Навстречу ему по широкому проспекту катился разноцветный поток одинаково грязных, забрызганных слякотью машин. Рычание автомобильных двигателей, шорох шин по мокрому асфальту, плеск разбрызгиваемой снеговой кашицы, терзающий слух скрип тормозов и шарканье ног тысяч пешеходов доносились сюда слитным звуком, отдаленно напоминавшим шум морского прибоя. Потом в этот несмолкающий рокот вплелся новый звук — заунывно-пронзительный, тоскливый и угрожающий, нетерпеливо-злобный вой сирены. Вдали замелькали стремительные синие вспышки; к перекрестку на большой скорости приближался черный «мерседес» с мигалкой и сиреной — тот самый, появления которого терпеливо дожидался засевший на крыше стрелок.
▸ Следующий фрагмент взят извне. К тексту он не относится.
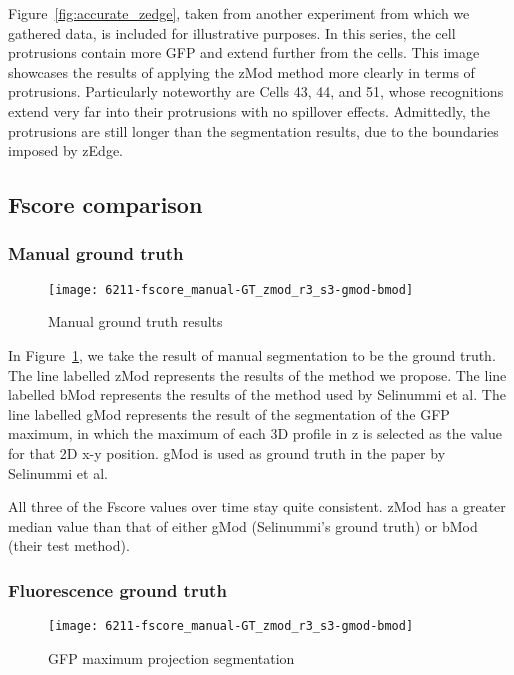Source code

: Figure~\ref{fig:accurate_zedge}, taken from another experiment from which we gathered data, is included for illustrative purposes. In this series, the cell protrusions contain more GFP and extend further from the cells. This image showcases the results of applying the zMod method more clearly in terms of protrusions. Particularly noteworthy are Cells 43, 44, and 51, whose recognitions extend very far into their protrusions with no spillover effects. Admittedly, the protrusions are still longer than the segmentation results, due to the boundaries imposed by zEdge.

\subsection{Fscore comparison}

\subsubsection{Manual ground truth}

\begin{figure}[htbp!]
\centering
\texttt{[image: 6211-fscore\_manual-GT\_zmod\_r3\_s3-gmod-bmod]}
\caption{Manual ground truth results}
\label{fig:manual_ground}
\end{figure}

In Figure~\ref{fig:manual_ground}, we take the result of manual segmentation to be the ground truth. The line labelled zMod represents the results of the method we propose. The line labelled bMod represents the results of the method used by Selinummi et al. The line labelled gMod represents the result of the segmentation of the GFP maximum, in which the maximum of each 3D profile in z is selected as the value for that 2D x-y position. gMod is used as ground truth in the paper by Selinummi et al.

All three of the Fscore values over time stay quite consistent. zMod has a greater median value than that of either gMod (Selinummi's ground truth) or bMod (their test method).

\subsubsection{Fluorescence ground truth}

\begin{figure}[htbp!]
\centering
\texttt{[image: 6211-fscore\_manual-GT\_zmod\_r3\_s3-gmod-bmod]}
\caption{GFP maximum projection segmentation}
\label{fig:gfp_maximum}
\end{figure}

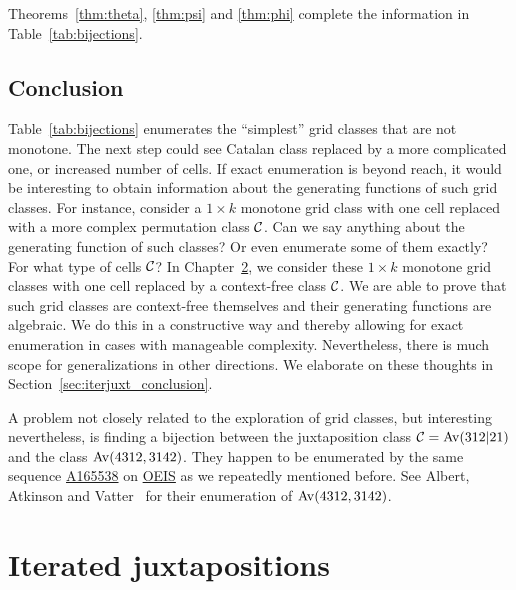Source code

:\documentclass[12pt, a4paper, twoside]{report}
\begin{document}
Theorems~\ref{thm:theta}, \ref{thm:psi} and \ref{thm:phi} complete the information in Table~\ref{tab:bijections}.

\section{Conclusion}
\label{sec:conclusion}

Table~\ref{tab:bijections} enumerates the ``simplest'' grid classes that are not monotone. The next step could see Catalan class replaced by a more complicated one, or increased number of cells. If exact enumeration is beyond reach, it would be interesting to obtain information about the generating functions of such grid classes. For instance, consider a $1\times k$ monotone grid class with one cell replaced with a more complex permutation class $\mathcal{C}$. Can we say anything about the generating function of such classes? Or even enumerate some of them exactly? For what type of cells $\mathcal{C}$? In Chapter~\ref{chap:iterjuxt}, we consider these $1\times k$ monotone grid classes with one cell replaced by a context-free class $\mathcal{C}$. We are able to prove that such grid classes are context-free themselves and their generating functions are algebraic. We do this in a constructive way and thereby allowing for exact enumeration in cases with manageable complexity. Nevertheless, there is much scope for generalizations in other directions. We elaborate on these thoughts in Section~\ref{sec:iterjuxt_conclusion}.

A problem not closely related to the exploration of grid classes, but interesting nevertheless, is finding a bijection between the juxtaposition class $\mathcal{C} = \mathrm{Av}(312|21)$ and the class $\mathrm{Av}(4312, 3142)$. They happen to be enumerated by the same sequence \href{http://oeis.org/A165538}{A165538} on \href{http://oeis.org}{OEIS} as we repeatedly mentioned before. See Albert, Atkinson and Vatter~\cite{albert2012inflations} for their enumeration of $\mathrm{Av}(4312, 3142)$. 


\chapter{Iterated juxtapositions}
\label{chap:iterjuxt}
%
\end{document}
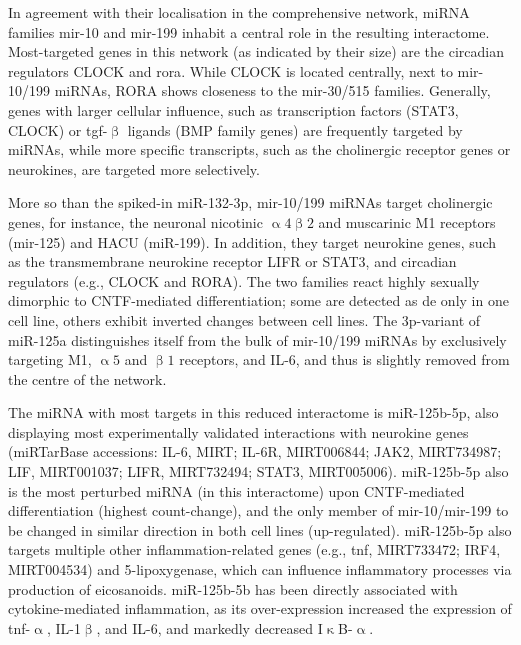 In agreement with their localisation in the comprehensive network, miRNA families mir-10 and mir-199 inhabit a central role in the resulting interactome. Most-targeted genes in this network (as indicated by their size) are the circadian regulators CLOCK and \acs{rora}. While CLOCK is located centrally, next to mir-10/199 miRNAs, RORA shows closeness to the mir-30/515 families. Generally, genes with larger cellular influence, such as transcription factors (STAT3, CLOCK) or \ac{tgf}-$\upbeta$ ligands (BMP family genes) are frequently targeted by miRNAs, while more specific transcripts, such as the cholinergic receptor genes or neurokines, are targeted more selectively. 

More so than the spiked-in miR-132-3p, mir-10/199 miRNAs target cholinergic genes, for instance, the neuronal nicotinic $\upalpha4\upbeta2$ and muscarinic M1 receptors (mir-125) and HACU (miR-199). In addition, they target neurokine genes, such as the transmembrane neurokine receptor LIFR or STAT3, and circadian regulators (e.g., CLOCK and RORA). The two families react highly sexually dimorphic to CNTF-mediated differentiation; some are detected as \ac{de} only in one cell line, others exhibit inverted changes between cell lines. The 3p-variant of miR-125a distinguishes itself from the bulk of mir-10/199 miRNAs by exclusively targeting M1, $\upalpha5$ and $\upbeta1$ receptors, and IL-6, and thus is slightly removed from the centre of the network. 

The miRNA with most targets in this reduced interactome is miR-125b-5p, also displaying most experimentally validated interactions with neurokine genes (miRTarBase accessions: IL-6, MIRT; IL-6R, MIRT006844; JAK2, MIRT734987; LIF, MIRT001037; LIFR, MIRT732494; \linebreak STAT3, MIRT005006). miR-125b-5p also is the most perturbed miRNA (in this interactome) upon CNTF-mediated differentiation (highest count-change), and the only member of mir-10/mir-199 to be changed in similar direction in both cell lines (up-regulated). miR-125b-5p also targets multiple other inflammation-related genes (e.g., \ac{tnf}, MIRT733472; IRF4, MIRT004534) and 5-lipoxygenase, which can influence inflammatory processes via production of eicosanoids.\cite{Busch2015} miR-125b-5b has been directly associated with cytokine-mediated inflammation, as its over-expression increased the expression of \ac{tnf}-$\upalpha$, IL-1$\upbeta$, and IL-6, and markedly decreased I$\upkappa$B-$\upalpha$.\cite{Zhang2017}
Он снял и положил на парапет темные очки, немного поморгал глазами, привыкая к свету, и приник к обрамленному мягкой резиной окуляру. В перекрестии прицела, которое, собственно, даже отдаленно не напоминало перекрестие, появилась свирепо скалящая хромированные клыки решетка радиатора, а под ней — думский номерной знак с изображением государственного флага. Снайпер для верности прочел номер и плавно перевел ствол немного выше.

Винтовка сухо щелкнула, приклад зло толкнулся в защищенное толстой зимней курткой плечо. Выпущенная сверху вниз и немного наискосок пуля прошила широкое ветровое стекло «шестисотого», оставив в тонированном триплексе аккуратное круглое отверстие. Сидевший на переднем сиденье справа от водителя охранник почувствовал, как что-то горячее и стремительное пронеслось мимо его виска, обдав щеку тугим ветерком. В конце своего короткого пути пуля ударилась о черепную кость депутата верхней палаты Государственной думы Виктора Васильевича Сенчукова, по кличке Сенатор, чуть повыше левой брови. Пройдя навылет, она густо забрызгала красным заднее стекло «мерседеса» и засела в подголовнике.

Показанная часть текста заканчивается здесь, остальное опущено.